August 8, 2023

Maybe

 Maybe I'm going to start blogging again.

October 14, 2012

Why I Support President Obama

A friend of mine asked me why I support President Obama. Here is my answer:

As a preface, I think there's a stark contrast between between President Obama and Governor Romney, in regards to honesty, conviction and consistency. I think anyone who has watched Romney over the past few years knows he changes his opinions based on the moment, so if he were President, I don't think anyone knows how he would govern -- not even Romney.

In regards to President Obama, I don't agree with him on every issue, and he's let me down on occasion, but, overall, he's tried very hard to fulfill his 2008 campaign promises. If you look at the numbers, he has kept (or made compromises to keep) more than 50% of his promises, and another 20% are in the works. He has broken 17%, but that's not bad when you look at historical data. PolitiFact has all the numbers, if you want to see the details.

President Obama thinks about the long view and doesn't always do what's politically advantageous in the short-term. He takes time to think issues through and doesn't shy away from nuance. This is why he's not the best debater. He doesn't think or talk in soundbites. I like this about him, even though he gets beat up for it on occasion.

When Obama took office, he inherited a mess, which he has improved bit-by-bit, once again, thinking about the long view. It will take more than four years to turn this damaged ship around, and I think he's earned the chance to finish what he has begun. 

He saved the American auto industry and bolstered the economy through stimulus packages. There's debate around whether he did too much or too little in these regards, but I think he found a solid middle-ground. 

In regards to Obamacare, there are a lot of great benefits. Will it get tweaked and improved over time? Yes, but The Affordable Care Act is a good (if imperfect) start. Insurance will cover more people, which will help negate ER healthcare that is both expensive and ineffective. When LBJ signed Medicare into law in 1965 there was exaggerated talk of socialism, but, in time, LBJ was on the right side of history, and I think President Obama will be too.

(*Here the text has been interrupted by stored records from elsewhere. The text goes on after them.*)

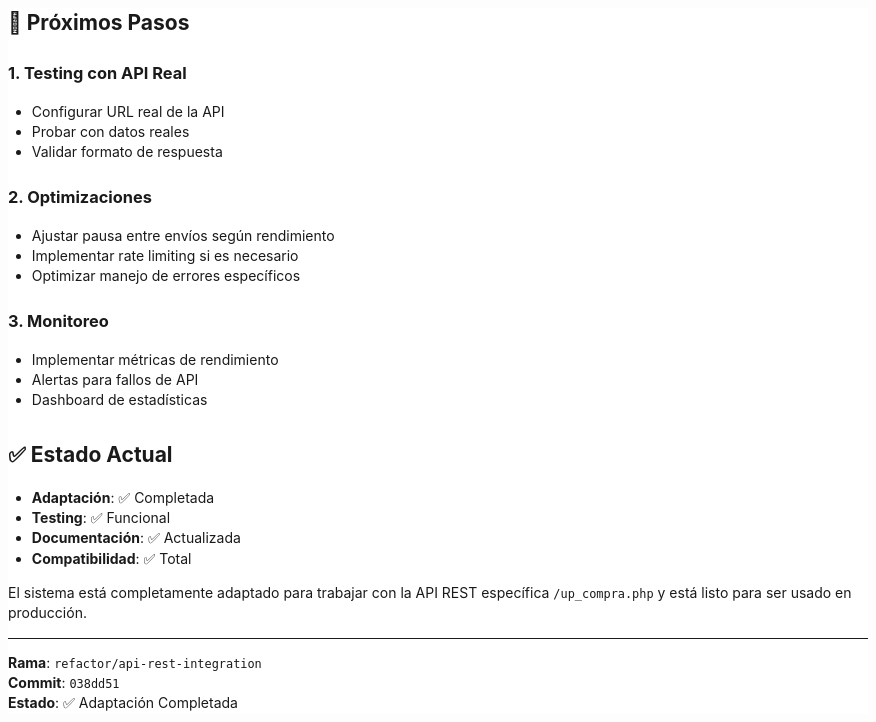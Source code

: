 ## 🚀 Próximos Pasos

### 1. **Testing con API Real**
- Configurar URL real de la API
- Probar con datos reales
- Validar formato de respuesta

### 2. **Optimizaciones**
- Ajustar pausa entre envíos según rendimiento
- Implementar rate limiting si es necesario
- Optimizar manejo de errores específicos

### 3. **Monitoreo**
- Implementar métricas de rendimiento
- Alertas para fallos de API
- Dashboard de estadísticas

## ✅ Estado Actual

- **Adaptación**: ✅ Completada
- **Testing**: ✅ Funcional
- **Documentación**: ✅ Actualizada
- **Compatibilidad**: ✅ Total

El sistema está completamente adaptado para trabajar con la API REST específica `/up_compra.php` y está listo para ser usado en producción.

---

**Rama**: `refactor/api-rest-integration`  
**Commit**: `038dd51`  
**Estado**: ✅ Adaptación Completada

When it comes to battling terrorism, the facts stand for themselves. Osama bin Laden and countless other terrorists are dead, and President Obama's resolve hasn't wavered. Also, he brought our soldiers home from Iraq, tightened sanctions against Iran and has a plan to extract the U.S. from Afghanistan. And how he handled these actions improved America's standing in the world, which took a beating during the unilateral Bush years. 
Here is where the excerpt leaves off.